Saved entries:
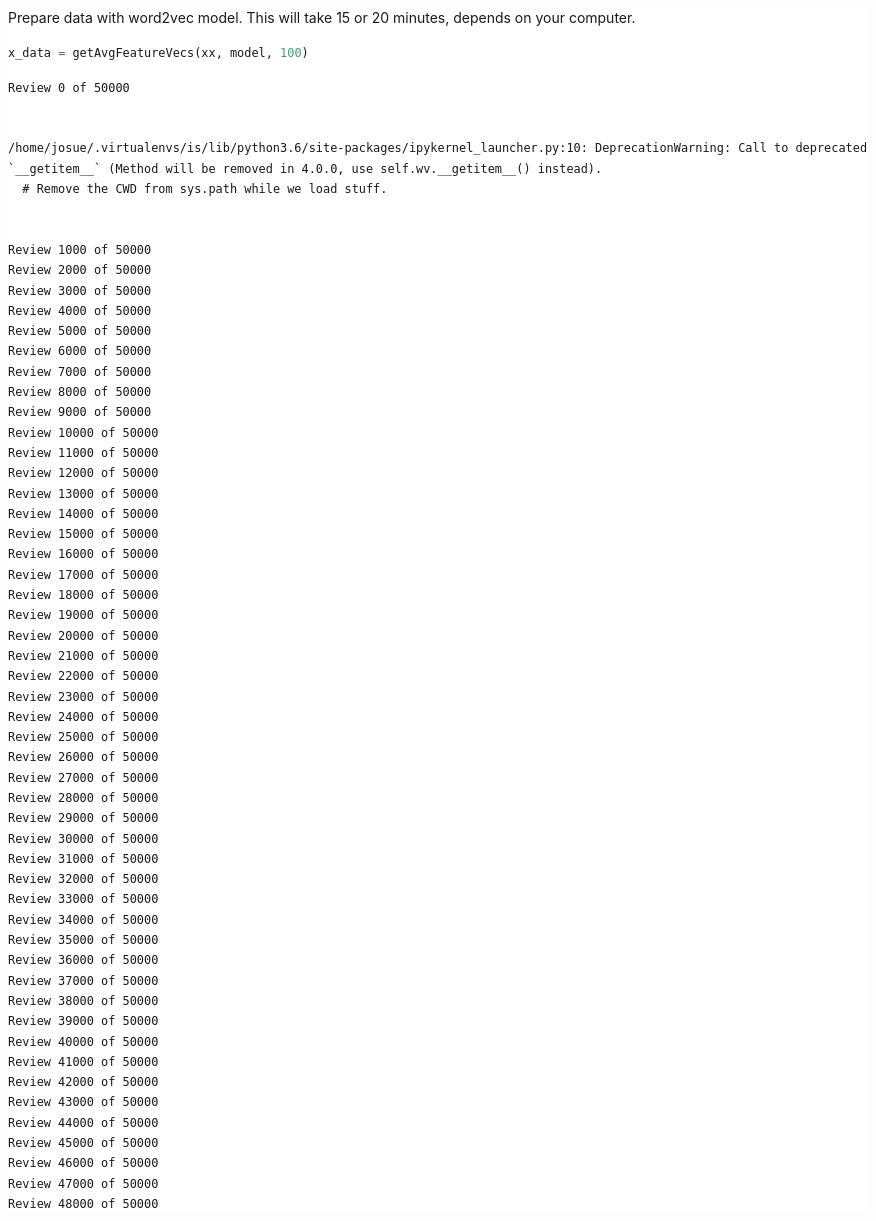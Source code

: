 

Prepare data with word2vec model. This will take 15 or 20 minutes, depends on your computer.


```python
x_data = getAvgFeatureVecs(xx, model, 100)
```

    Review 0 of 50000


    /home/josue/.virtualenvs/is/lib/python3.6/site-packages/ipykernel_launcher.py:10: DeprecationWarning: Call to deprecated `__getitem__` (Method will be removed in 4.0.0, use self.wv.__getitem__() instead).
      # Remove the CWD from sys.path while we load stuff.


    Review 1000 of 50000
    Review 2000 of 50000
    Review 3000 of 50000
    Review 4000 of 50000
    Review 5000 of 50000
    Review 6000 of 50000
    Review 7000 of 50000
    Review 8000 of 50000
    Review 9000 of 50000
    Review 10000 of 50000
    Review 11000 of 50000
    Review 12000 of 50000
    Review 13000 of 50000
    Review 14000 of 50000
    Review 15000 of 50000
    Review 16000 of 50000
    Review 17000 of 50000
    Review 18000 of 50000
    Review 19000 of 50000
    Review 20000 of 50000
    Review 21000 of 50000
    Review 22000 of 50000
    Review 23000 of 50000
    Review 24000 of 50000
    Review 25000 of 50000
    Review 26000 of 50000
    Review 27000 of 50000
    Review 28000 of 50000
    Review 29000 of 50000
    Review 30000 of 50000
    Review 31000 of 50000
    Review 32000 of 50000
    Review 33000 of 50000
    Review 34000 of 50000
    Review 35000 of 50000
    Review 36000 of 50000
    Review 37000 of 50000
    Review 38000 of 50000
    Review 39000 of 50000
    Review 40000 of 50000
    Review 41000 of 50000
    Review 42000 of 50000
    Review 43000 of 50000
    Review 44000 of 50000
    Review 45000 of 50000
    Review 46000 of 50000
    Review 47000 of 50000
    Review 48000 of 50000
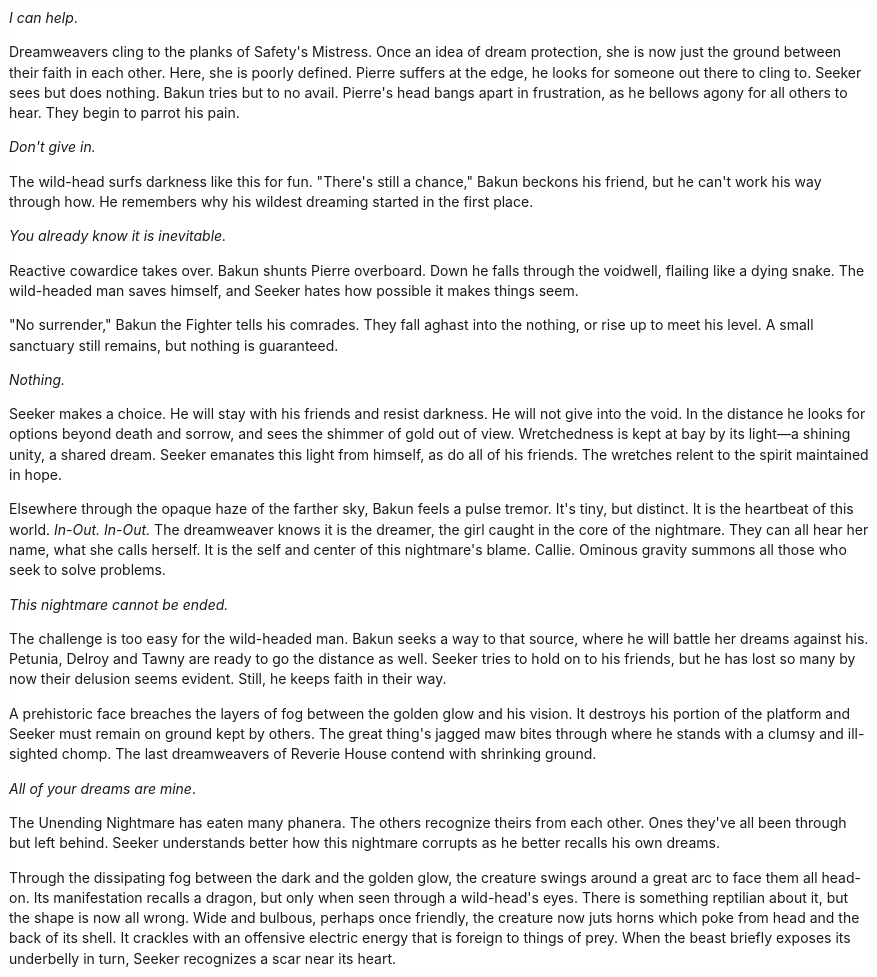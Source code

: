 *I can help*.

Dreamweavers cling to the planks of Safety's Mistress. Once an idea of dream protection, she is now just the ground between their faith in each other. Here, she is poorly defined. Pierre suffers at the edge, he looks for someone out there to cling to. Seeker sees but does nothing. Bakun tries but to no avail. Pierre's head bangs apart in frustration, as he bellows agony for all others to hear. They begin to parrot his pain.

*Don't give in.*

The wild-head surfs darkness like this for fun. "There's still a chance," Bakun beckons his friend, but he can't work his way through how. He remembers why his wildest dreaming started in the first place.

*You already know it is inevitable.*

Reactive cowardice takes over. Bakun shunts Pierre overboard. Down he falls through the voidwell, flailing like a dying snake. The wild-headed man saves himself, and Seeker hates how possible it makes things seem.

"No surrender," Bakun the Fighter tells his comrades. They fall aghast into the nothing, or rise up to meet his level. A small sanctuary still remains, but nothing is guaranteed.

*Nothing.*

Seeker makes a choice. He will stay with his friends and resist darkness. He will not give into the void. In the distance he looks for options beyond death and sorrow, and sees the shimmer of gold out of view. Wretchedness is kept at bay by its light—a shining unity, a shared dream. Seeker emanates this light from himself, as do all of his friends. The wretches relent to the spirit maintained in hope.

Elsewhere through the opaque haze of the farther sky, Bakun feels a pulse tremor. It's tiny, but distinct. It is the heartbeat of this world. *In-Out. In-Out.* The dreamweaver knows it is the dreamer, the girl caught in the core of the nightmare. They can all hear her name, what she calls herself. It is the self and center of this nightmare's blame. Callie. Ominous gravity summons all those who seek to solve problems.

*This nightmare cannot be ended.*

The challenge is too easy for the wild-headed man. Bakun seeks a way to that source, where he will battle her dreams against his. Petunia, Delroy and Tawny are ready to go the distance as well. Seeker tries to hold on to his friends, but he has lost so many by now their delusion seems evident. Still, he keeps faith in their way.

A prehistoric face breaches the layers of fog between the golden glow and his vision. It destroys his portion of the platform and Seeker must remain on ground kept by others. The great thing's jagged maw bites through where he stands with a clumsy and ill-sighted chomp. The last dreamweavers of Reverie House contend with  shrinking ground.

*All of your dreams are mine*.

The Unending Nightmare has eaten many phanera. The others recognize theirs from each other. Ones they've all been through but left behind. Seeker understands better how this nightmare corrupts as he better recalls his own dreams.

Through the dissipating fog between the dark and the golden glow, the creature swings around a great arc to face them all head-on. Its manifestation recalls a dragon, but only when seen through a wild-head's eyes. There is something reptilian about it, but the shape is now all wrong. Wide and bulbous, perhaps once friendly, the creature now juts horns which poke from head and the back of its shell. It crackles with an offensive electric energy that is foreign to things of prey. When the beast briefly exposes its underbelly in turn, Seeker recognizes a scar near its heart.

What the exercise asks:
When you repeat the data, keep every line exact and drop the images.

Result below:
Source code

: 

Prepare data with word2vec model. This will take 15 or 20 minutes, depends on your computer.


```python
x_data = getAvgFeatureVecs(xx, model, 100)
```

    Review 0 of 50000


    /home/josue/.virtualenvs/is/lib/python3.6/site-packages/ipykernel_launcher.py:10: DeprecationWarning: Call to deprecated `__getitem__` (Method will be removed in 4.0.0, use self.wv.__getitem__() instead).
      # Remove the CWD from sys.path while we load stuff.


    Review 1000 of 50000
    Review 2000 of 50000
    Review 3000 of 50000
    Review 4000 of 50000
    Review 5000 of 50000
    Review 6000 of 50000
    Review 7000 of 50000
    Review 8000 of 50000
    Review 9000 of 50000
    Review 10000 of 50000
    Review 11000 of 50000
    Review 12000 of 50000
    Review 13000 of 50000
    Review 14000 of 50000
    Review 15000 of 50000
    Review 16000 of 50000
    Review 17000 of 50000
    Review 18000 of 50000
    Review 19000 of 50000
    Review 20000 of 50000
    Review 21000 of 50000
    Review 22000 of 50000
    Review 23000 of 50000
    Review 24000 of 50000
    Review 25000 of 50000
    Review 26000 of 50000
    Review 27000 of 50000
    Review 28000 of 50000
    Review 29000 of 50000
    Review 30000 of 50000
    Review 31000 of 50000
    Review 32000 of 50000
    Review 33000 of 50000
    Review 34000 of 50000
    Review 35000 of 50000
    Review 36000 of 50000
    Review 37000 of 50000
    Review 38000 of 50000
    Review 39000 of 50000
    Review 40000 of 50000
    Review 41000 of 50000
    Review 42000 of 50000
    Review 43000 of 50000
    Review 44000 of 50000
    Review 45000 of 50000
    Review 46000 of 50000
    Review 47000 of 50000
    Review 48000 of 50000
Source code

: *I can help*.

Dreamweavers cling to the planks of Safety's Mistress. Once an idea of dream protection, she is now just the ground between their faith in each other. Here, she is poorly defined. Pierre suffers at the edge, he looks for someone out there to cling to. Seeker sees but does nothing. Bakun tries but to no avail. Pierre's head bangs apart in frustration, as he bellows agony for all others to hear. They begin to parrot his pain.

*Don't give in.*

The wild-head surfs darkness like this for fun. "There's still a chance," Bakun beckons his friend, but he can't work his way through how. He remembers why his wildest dreaming started in the first place.

*You already know it is inevitable.*

Reactive cowardice takes over. Bakun shunts Pierre overboard. Down he falls through the voidwell, flailing like a dying snake. The wild-headed man saves himself, and Seeker hates how possible it makes things seem.

"No surrender," Bakun the Fighter tells his comrades. They fall aghast into the nothing, or rise up to meet his level. A small sanctuary still remains, but nothing is guaranteed.

*Nothing.*

Seeker makes a choice. He will stay with his friends and resist darkness. He will not give into the void. In the distance he looks for options beyond death and sorrow, and sees the shimmer of gold out of view. Wretchedness is kept at bay by its light—a shining unity, a shared dream. Seeker emanates this light from himself, as do all of his friends. The wretches relent to the spirit maintained in hope.

Elsewhere through the opaque haze of the farther sky, Bakun feels a pulse tremor. It's tiny, but distinct. It is the heartbeat of this world. *In-Out. In-Out.* The dreamweaver knows it is the dreamer, the girl caught in the core of the nightmare. They can all hear her name, what she calls herself. It is the self and center of this nightmare's blame. Callie. Ominous gravity summons all those who seek to solve problems.

*This nightmare cannot be ended.*

The challenge is too easy for the wild-headed man. Bakun seeks a way to that source, where he will battle her dreams against his. Petunia, Delroy and Tawny are ready to go the distance as well. Seeker tries to hold on to his friends, but he has lost so many by now their delusion seems evident. Still, he keeps faith in their way.

A prehistoric face breaches the layers of fog between the golden glow and his vision. It destroys his portion of the platform and Seeker must remain on ground kept by others. The great thing's jagged maw bites through where he stands with a clumsy and ill-sighted chomp. The last dreamweavers of Reverie House contend with  shrinking ground.

*All of your dreams are mine*.

The Unending Nightmare has eaten many phanera. The others recognize theirs from each other. Ones they've all been through but left behind. Seeker understands better how this nightmare corrupts as he better recalls his own dreams.

Through the dissipating fog between the dark and the golden glow, the creature swings around a great arc to face them all head-on. Its manifestation recalls a dragon, but only when seen through a wild-head's eyes. There is something reptilian about it, but the shape is now all wrong. Wide and bulbous, perhaps once friendly, the creature now juts horns which poke from head and the back of its shell. It crackles with an offensive electric energy that is foreign to things of prey. When the beast briefly exposes its underbelly in turn, Seeker recognizes a scar near its heart.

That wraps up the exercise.